The answer is \(11^9\). In general, if there are \(n\) drivers and \(n\) parking spaces, the answer is \((n+1)^{n-1}\).
Let us modify the problem in the following way: We have \(n\) drivers as in the original problem, but we add one more parking space right after the last space. We arrange these \(n+1\) parking spaces in a circle, in the clockwise order. Each driver has a favourite parking space, and the drivers enter in order, each starting from their favourite parking space and moving clockwise around the circle until they find the first empty parking space and park there.

In this modified problem, everyone can park, and at the end one of the spaces will be empty. A favourite parking space assignment in the modified problem is a solution to the original problem if and only if the empty space in the modified problem is the \(n+1\)’th space.

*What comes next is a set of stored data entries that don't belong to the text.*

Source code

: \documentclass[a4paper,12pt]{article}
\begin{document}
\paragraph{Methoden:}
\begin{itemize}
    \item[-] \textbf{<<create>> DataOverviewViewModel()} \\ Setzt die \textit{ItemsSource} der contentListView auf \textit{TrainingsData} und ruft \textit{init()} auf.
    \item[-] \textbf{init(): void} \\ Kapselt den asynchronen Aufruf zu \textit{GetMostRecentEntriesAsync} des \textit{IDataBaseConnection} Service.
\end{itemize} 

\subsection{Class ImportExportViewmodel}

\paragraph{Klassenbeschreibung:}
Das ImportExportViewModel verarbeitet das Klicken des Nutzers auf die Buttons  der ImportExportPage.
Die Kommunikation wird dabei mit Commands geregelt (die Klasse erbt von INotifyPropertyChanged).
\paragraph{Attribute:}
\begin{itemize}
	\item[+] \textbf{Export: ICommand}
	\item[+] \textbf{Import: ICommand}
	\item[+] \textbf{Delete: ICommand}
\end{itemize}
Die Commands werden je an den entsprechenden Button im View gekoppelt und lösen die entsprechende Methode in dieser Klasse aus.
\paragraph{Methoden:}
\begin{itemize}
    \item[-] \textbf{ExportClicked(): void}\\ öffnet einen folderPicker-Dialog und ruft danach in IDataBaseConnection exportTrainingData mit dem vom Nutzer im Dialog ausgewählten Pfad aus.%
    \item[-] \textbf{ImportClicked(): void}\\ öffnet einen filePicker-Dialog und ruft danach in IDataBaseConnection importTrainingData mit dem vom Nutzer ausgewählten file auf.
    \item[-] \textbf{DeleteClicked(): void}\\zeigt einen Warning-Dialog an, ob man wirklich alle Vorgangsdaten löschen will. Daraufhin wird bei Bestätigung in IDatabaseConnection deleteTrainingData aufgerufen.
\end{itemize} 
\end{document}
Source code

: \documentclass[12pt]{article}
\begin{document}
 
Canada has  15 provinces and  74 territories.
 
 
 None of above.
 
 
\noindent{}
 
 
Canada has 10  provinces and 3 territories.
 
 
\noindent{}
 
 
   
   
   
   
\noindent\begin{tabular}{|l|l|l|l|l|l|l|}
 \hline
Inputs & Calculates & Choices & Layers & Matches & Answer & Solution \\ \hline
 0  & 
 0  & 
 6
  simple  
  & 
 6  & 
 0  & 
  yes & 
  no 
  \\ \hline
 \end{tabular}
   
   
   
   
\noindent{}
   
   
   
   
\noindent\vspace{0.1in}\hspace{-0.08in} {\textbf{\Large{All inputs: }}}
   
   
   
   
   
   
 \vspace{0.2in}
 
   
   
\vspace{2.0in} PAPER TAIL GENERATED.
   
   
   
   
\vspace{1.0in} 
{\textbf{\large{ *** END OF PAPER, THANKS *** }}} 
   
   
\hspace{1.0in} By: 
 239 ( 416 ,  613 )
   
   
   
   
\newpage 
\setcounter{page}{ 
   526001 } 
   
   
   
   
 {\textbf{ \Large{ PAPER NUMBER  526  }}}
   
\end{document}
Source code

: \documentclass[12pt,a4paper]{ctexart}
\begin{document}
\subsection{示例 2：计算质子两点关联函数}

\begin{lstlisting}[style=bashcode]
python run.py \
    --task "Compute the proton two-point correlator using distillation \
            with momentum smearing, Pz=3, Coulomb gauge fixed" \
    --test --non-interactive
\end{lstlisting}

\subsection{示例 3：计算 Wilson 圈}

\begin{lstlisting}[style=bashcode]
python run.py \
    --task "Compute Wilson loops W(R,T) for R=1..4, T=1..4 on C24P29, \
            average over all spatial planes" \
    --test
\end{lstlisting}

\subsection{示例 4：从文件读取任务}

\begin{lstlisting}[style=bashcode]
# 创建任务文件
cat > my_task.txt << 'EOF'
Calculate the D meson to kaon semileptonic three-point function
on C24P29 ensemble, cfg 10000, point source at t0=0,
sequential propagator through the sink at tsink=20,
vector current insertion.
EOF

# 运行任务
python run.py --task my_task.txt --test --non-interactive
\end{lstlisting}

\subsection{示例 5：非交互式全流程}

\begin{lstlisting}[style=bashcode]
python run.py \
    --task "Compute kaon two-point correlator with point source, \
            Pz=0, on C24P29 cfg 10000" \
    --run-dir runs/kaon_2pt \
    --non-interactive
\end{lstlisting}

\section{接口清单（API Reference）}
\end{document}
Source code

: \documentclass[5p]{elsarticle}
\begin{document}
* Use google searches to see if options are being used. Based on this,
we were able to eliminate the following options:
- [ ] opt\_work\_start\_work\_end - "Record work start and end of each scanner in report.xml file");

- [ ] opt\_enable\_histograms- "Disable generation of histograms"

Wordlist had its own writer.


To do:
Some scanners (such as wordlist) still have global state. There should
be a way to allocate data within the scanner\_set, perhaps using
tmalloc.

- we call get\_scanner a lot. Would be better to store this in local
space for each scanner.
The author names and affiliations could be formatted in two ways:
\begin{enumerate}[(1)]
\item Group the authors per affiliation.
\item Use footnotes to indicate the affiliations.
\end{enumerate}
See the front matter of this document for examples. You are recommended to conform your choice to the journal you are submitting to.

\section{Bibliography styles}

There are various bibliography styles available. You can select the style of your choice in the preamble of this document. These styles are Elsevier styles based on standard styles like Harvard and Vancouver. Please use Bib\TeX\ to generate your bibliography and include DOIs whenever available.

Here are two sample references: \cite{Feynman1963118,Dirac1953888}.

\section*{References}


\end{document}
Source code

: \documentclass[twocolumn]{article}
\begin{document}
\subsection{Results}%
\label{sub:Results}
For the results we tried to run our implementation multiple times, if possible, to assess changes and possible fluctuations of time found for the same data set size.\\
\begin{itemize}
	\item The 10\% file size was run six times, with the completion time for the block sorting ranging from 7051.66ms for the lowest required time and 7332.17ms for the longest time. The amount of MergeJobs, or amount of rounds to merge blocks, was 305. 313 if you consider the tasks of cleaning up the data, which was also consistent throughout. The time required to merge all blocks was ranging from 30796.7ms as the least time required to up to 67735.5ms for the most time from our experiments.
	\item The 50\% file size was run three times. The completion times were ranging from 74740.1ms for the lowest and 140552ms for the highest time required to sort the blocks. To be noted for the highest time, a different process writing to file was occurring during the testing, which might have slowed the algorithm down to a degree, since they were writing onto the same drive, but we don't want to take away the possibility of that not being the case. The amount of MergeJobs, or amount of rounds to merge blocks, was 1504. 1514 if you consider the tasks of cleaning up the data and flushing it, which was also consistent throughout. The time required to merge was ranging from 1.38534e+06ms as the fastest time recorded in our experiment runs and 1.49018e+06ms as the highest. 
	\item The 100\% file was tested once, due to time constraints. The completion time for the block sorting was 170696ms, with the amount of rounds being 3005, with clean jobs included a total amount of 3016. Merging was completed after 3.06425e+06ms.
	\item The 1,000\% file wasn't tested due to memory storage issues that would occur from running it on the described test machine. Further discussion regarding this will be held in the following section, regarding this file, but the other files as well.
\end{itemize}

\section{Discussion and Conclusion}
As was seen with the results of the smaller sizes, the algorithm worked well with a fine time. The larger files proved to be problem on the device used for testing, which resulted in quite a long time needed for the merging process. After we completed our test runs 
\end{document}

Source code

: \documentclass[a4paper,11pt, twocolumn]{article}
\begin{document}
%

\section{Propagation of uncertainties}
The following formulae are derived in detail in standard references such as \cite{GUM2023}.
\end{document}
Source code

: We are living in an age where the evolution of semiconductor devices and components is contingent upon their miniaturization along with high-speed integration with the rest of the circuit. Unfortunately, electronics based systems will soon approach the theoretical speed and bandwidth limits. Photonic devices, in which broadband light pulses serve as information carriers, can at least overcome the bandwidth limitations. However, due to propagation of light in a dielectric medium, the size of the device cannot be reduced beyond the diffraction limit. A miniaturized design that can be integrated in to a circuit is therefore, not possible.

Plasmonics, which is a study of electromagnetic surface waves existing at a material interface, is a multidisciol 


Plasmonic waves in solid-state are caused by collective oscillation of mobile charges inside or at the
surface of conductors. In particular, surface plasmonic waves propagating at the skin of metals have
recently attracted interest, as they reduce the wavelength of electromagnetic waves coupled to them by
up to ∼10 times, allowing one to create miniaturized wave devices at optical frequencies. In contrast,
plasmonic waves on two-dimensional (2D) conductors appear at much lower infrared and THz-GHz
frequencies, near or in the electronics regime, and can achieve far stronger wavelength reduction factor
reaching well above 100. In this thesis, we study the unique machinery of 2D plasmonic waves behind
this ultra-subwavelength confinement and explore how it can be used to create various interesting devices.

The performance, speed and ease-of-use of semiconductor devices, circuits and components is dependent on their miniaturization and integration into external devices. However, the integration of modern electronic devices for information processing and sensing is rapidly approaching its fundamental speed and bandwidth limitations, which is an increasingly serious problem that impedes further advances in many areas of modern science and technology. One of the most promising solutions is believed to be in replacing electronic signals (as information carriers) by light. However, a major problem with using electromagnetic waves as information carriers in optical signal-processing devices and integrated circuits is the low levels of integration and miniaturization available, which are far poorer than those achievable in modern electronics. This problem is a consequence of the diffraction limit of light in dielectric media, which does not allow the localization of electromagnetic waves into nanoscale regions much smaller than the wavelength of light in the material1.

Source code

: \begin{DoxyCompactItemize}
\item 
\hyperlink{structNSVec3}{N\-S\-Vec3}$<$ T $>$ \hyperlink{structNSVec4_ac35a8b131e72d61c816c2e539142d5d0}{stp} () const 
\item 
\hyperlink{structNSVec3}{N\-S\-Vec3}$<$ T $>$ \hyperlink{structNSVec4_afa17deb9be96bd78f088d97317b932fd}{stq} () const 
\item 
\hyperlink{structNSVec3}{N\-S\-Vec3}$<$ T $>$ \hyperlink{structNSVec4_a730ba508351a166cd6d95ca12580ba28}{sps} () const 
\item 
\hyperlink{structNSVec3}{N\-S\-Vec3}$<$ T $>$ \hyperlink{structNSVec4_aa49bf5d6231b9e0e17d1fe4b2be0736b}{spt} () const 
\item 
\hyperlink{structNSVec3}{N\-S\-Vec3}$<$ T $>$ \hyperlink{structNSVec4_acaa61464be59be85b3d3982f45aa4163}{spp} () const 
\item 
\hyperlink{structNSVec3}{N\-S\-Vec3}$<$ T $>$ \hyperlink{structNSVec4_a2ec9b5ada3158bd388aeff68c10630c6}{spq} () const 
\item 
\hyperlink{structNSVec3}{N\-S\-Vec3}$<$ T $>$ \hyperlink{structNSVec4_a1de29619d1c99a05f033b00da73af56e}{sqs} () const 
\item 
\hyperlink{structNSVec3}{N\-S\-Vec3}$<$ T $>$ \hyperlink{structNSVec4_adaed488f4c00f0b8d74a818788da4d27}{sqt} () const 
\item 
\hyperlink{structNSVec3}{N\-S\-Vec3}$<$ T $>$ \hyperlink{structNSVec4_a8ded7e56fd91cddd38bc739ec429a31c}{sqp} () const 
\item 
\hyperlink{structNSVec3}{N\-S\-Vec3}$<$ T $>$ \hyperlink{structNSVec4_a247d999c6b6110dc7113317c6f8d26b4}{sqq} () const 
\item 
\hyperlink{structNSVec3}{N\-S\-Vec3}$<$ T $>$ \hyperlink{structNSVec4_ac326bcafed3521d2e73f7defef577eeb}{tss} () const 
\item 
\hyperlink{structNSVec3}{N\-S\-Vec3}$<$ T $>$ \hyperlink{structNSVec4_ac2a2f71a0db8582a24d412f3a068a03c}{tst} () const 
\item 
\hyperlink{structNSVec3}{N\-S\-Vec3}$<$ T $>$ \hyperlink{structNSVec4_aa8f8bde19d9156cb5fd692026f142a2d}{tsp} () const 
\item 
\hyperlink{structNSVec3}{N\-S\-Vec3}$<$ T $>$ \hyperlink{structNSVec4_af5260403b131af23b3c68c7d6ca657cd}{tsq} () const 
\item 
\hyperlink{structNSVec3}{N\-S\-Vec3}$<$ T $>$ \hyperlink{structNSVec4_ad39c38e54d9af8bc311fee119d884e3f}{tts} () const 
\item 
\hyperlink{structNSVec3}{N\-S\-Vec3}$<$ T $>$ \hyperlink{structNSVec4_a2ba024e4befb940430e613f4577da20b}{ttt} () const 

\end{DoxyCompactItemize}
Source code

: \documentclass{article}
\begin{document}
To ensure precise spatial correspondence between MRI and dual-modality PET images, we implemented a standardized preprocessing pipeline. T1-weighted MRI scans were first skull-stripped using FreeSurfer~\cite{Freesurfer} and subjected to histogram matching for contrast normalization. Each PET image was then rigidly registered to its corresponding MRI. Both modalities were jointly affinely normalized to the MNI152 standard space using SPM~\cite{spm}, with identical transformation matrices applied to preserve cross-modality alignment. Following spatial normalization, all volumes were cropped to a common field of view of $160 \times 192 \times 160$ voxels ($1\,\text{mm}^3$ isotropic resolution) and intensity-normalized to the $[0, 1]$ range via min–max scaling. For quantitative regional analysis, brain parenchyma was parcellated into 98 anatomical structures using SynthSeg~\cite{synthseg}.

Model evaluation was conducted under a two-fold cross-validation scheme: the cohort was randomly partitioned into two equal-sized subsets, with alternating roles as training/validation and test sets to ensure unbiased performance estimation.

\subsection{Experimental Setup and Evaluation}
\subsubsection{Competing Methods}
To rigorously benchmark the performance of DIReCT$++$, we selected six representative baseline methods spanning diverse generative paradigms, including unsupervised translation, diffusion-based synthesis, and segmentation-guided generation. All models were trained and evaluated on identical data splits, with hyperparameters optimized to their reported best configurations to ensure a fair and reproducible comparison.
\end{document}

In the modified problem, since each person has \(n+1\) options for their favourite parking space, there are \((n+1)^n\) arrangements. Also, due to symmetry, in the modified problem, the number of arrangements that leave each parking space empty in the end are equal. Thus, exactly \(1/(n+1)\) fraction of the arrangements are valid for the original problem. Therefore, the the solution to the original problem is \((n+1)^n/(n+1) = (n+1)^{n-1}\). For \(n=10\), this amounts to \(11^9\).